EXERCISE GOAL
In the entries below, the lines from the one with "## Getting Started" through the one with "### Environment variables" are to be copied exactly; both ends count.

GIVEN RECORDS
===

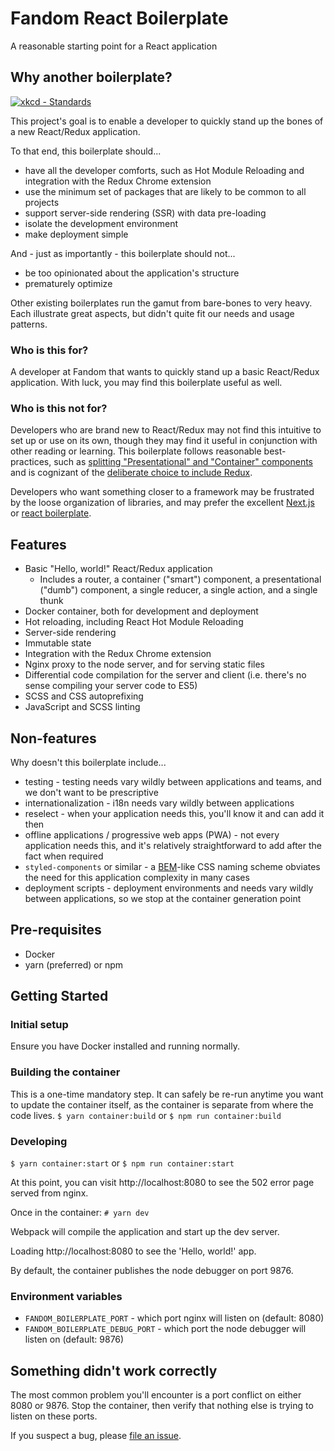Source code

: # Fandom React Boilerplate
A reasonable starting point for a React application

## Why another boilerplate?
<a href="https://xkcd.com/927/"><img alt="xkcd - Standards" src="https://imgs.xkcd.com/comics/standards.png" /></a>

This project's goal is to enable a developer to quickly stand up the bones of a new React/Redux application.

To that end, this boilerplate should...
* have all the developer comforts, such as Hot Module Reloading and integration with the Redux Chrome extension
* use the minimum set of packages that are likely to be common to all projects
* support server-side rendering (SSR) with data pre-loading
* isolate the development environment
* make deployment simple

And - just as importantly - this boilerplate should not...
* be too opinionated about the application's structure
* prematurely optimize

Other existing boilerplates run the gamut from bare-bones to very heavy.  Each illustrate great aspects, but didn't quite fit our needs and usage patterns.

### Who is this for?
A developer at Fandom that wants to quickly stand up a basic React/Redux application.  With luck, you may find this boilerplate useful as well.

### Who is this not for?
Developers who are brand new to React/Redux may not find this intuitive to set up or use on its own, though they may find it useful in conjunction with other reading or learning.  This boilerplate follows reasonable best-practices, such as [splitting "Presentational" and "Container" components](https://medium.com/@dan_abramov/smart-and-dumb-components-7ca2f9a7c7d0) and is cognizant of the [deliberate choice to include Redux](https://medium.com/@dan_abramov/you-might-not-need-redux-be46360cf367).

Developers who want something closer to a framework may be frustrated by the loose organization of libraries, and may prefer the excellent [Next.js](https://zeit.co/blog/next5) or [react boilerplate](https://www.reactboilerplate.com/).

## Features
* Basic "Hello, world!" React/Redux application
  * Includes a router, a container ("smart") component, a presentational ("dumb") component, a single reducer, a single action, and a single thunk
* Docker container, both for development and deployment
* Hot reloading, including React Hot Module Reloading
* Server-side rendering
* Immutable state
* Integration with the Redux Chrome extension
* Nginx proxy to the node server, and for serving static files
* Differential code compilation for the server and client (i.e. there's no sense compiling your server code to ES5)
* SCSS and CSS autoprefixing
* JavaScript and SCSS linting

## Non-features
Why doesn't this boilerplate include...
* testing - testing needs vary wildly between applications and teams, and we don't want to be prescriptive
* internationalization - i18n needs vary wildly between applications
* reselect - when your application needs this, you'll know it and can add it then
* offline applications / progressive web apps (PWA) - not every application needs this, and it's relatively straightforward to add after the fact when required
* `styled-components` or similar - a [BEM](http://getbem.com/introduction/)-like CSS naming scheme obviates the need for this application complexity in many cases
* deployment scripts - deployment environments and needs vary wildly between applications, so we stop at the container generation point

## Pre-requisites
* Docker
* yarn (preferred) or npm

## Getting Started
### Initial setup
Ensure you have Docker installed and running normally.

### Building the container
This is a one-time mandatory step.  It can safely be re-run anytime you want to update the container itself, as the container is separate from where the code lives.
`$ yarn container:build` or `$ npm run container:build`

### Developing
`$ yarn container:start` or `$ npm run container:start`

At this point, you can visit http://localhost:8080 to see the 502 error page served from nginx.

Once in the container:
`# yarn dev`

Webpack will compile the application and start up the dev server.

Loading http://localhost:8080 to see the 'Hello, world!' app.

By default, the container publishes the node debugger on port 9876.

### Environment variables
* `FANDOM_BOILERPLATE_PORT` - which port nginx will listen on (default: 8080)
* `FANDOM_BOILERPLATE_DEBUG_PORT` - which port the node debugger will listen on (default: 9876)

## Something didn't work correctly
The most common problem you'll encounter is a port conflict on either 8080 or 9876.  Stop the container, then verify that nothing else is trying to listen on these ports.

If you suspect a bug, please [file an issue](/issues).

===

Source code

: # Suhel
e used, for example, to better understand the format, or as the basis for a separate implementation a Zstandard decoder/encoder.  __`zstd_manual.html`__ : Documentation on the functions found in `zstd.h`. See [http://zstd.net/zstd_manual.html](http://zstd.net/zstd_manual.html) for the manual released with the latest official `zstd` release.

===

RESPONSE BOX
## Getting Started
### Initial setup
Ensure you have Docker installed and running normally.

### Building the container
This is a one-time mandatory step.  It can safely be re-run anytime you want to update the container itself, as the container is separate from where the code lives.
`$ yarn container:build` or `$ npm run container:build`

### Developing
`$ yarn container:start` or `$ npm run container:start`

At this point, you can visit http://localhost:8080 to see the 502 error page served from nginx.

Once in the container:
`# yarn dev`

Webpack will compile the application and start up the dev server.

Loading http://localhost:8080 to see the 'Hello, world!' app.

By default, the container publishes the node debugger on port 9876.

### Environment variables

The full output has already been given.